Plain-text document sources

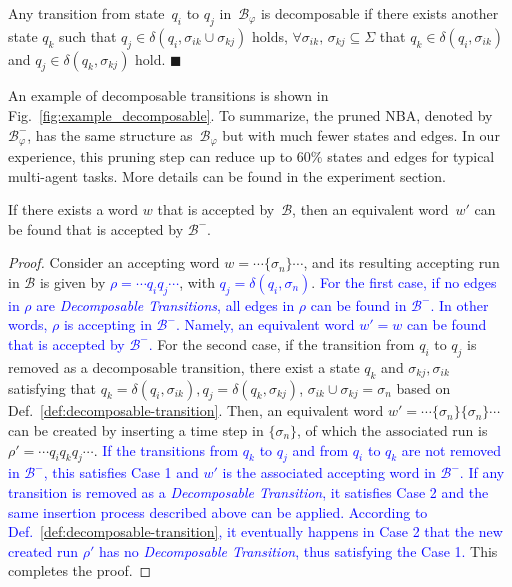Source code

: \begin{definition}\label{def:decomposable-transition}
Any transition from state~$q_i$ to $q_j$ in~$\mathcal{B}_{\varphi}$ is decomposable if there exists another state $q_k$ such that $q_j\in \delta(q_i,\sigma_{ik}\cup\sigma_{kj})$ holds,
$\forall \sigma_{ik},\,\sigma_{kj} \subseteq \Sigma$ that $q_k\in \delta(q_i,\sigma_{ik})$ and $q_j\in \delta(q_k,\sigma_{kj})$ hold.
\hfill $\blacksquare$
\end{definition}

An example of decomposable transitions is shown in Fig.~\ref{fig:example_decomposable}.
To summarize, the pruned NBA, denoted by~$\mathcal{B}^{-}_{\varphi}$,
has the same structure as~$\mathcal{B}_{\varphi}$ but with much fewer states and edges.
In our experience, this pruning step can reduce up to $60\%$ states and edges for typical multi-agent tasks.
More details can be found in the experiment section.
\begin{lemma}
  If there exists a word $w$ that is accepted by~$\mathcal{B}$,
  then an equivalent word~$w'$ can be found that is accepted by $\mathcal{B}^-$.
\end{lemma}
\begin{proof}
	Consider an accepting word $w=\cdots\{\sigma_n\}\cdots$, and its resulting accepting
	run in $\mathcal{B}$ is given by \textcolor{blue}{$\rho=\cdots q_{i}q_{j}\cdots$},
	with \textcolor{blue}{$q_{j}=\delta(q_i,\sigma_n)$}.
	\textcolor{blue}{For the first case,
          if no edges in $\rho$ are \emph{Decomposable Transitions}, all edges in $\rho$
	can be found in $\mathcal{B}^-$. In other words, $\rho$ is accepting in $\mathcal{B}^-$.
	Namely, an equivalent word $w'=w$ can be found that is accepted by $\mathcal{B}^-$.}
	For the second case, if the transition from $q_{i}$ to $q_j$ is removed
	as a decomposable transition, there exist a state $q_k$ and $\sigma_{kj},\sigma_{ik}$
        satisfying that
	$q_k=\delta(q_i,\sigma_{ik}),q_j=\delta(q_k,\sigma_{kj})$,
        $\sigma_{ik}\cup \sigma_{kj}=\sigma_n$ based on Def.~\ref{def:decomposable-transition}.
	Then, an equivalent word $w'=\cdots\{\sigma_n\}\{\sigma_n\}\cdots$ can
	be created by inserting a time step in $\{\sigma_n\}$, of which the associated
	run is $\rho'=\cdots q_iq_kq_j\cdots$.
	\textcolor{blue}{If the transitions from $q_k$ to $q_j$ and from $q_i$ to $q_k$
	are not removed in $\mathcal{B}^-$,
        this satisfies Case 1 and $w'$ is the associated accepting word in $\mathcal{B}^-$.
	If any transition is removed as a \emph{Decomposable Transition}, it satisfies Case 2
        and the same insertion process described above can be applied.
	According to Def.~\ref{def:decomposable-transition}, it eventually happens in Case 2 that the new created run $\rho'$ has no \emph{Decomposable Transition}, thus satisfying the Case 1.}
 This completes the proof.
\end{proof}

● Work required
Could the data above be returned in full, exactly, with every image left out?

● Result of the exercise
Source code

: \begin{definition}\label{def:decomposable-transition}
Any transition from state~$q_i$ to $q_j$ in~$\mathcal{B}_{\varphi}$ is decomposable if there exists another state $q_k$ such that $q_j\in \delta(q_i,\sigma_{ik}\cup\sigma_{kj})$ holds,
$\forall \sigma_{ik},\,\sigma_{kj} \subseteq \Sigma$ that $q_k\in \delta(q_i,\sigma_{ik})$ and $q_j\in \delta(q_k,\sigma_{kj})$ hold.
\hfill $\blacksquare$
\end{definition}

An example of decomposable transitions is shown in Fig.~\ref{fig:example_decomposable}.
To summarize, the pruned NBA, denoted by~$\mathcal{B}^{-}_{\varphi}$,
has the same structure as~$\mathcal{B}_{\varphi}$ but with much fewer states and edges.
In our experience, this pruning step can reduce up to $60\%$ states and edges for typical multi-agent tasks.
More details can be found in the experiment section.
\begin{lemma}
  If there exists a word $w$ that is accepted by~$\mathcal{B}$,
  then an equivalent word~$w'$ can be found that is accepted by $\mathcal{B}^-$.
\end{lemma}
\begin{proof}
	Consider an accepting word $w=\cdots\{\sigma_n\}\cdots$, and its resulting accepting
	run in $\mathcal{B}$ is given by \textcolor{blue}{$\rho=\cdots q_{i}q_{j}\cdots$},
	with \textcolor{blue}{$q_{j}=\delta(q_i,\sigma_n)$}.
	\textcolor{blue}{For the first case,
          if no edges in $\rho$ are \emph{Decomposable Transitions}, all edges in $\rho$
	can be found in $\mathcal{B}^-$. In other words, $\rho$ is accepting in $\mathcal{B}^-$.
	Namely, an equivalent word $w'=w$ can be found that is accepted by $\mathcal{B}^-$.}
	For the second case, if the transition from $q_{i}$ to $q_j$ is removed
	as a decomposable transition, there exist a state $q_k$ and $\sigma_{kj},\sigma_{ik}$
        satisfying that
	$q_k=\delta(q_i,\sigma_{ik}),q_j=\delta(q_k,\sigma_{kj})$,
        $\sigma_{ik}\cup \sigma_{kj}=\sigma_n$ based on Def.~\ref{def:decomposable-transition}.
	Then, an equivalent word $w'=\cdots\{\sigma_n\}\{\sigma_n\}\cdots$ can
	be created by inserting a time step in $\{\sigma_n\}$, of which the associated
	run is $\rho'=\cdots q_iq_kq_j\cdots$.
	\textcolor{blue}{If the transitions from $q_k$ to $q_j$ and from $q_i$ to $q_k$
	are not removed in $\mathcal{B}^-$,
        this satisfies Case 1 and $w'$ is the associated accepting word in $\mathcal{B}^-$.
	If any transition is removed as a \emph{Decomposable Transition}, it satisfies Case 2
        and the same insertion process described above can be applied.
	According to Def.~\ref{def:decomposable-transition}, it eventually happens in Case 2 that the new created run $\rho'$ has no \emph{Decomposable Transition}, thus satisfying the Case 1.}
 This completes the proof.
\end{proof}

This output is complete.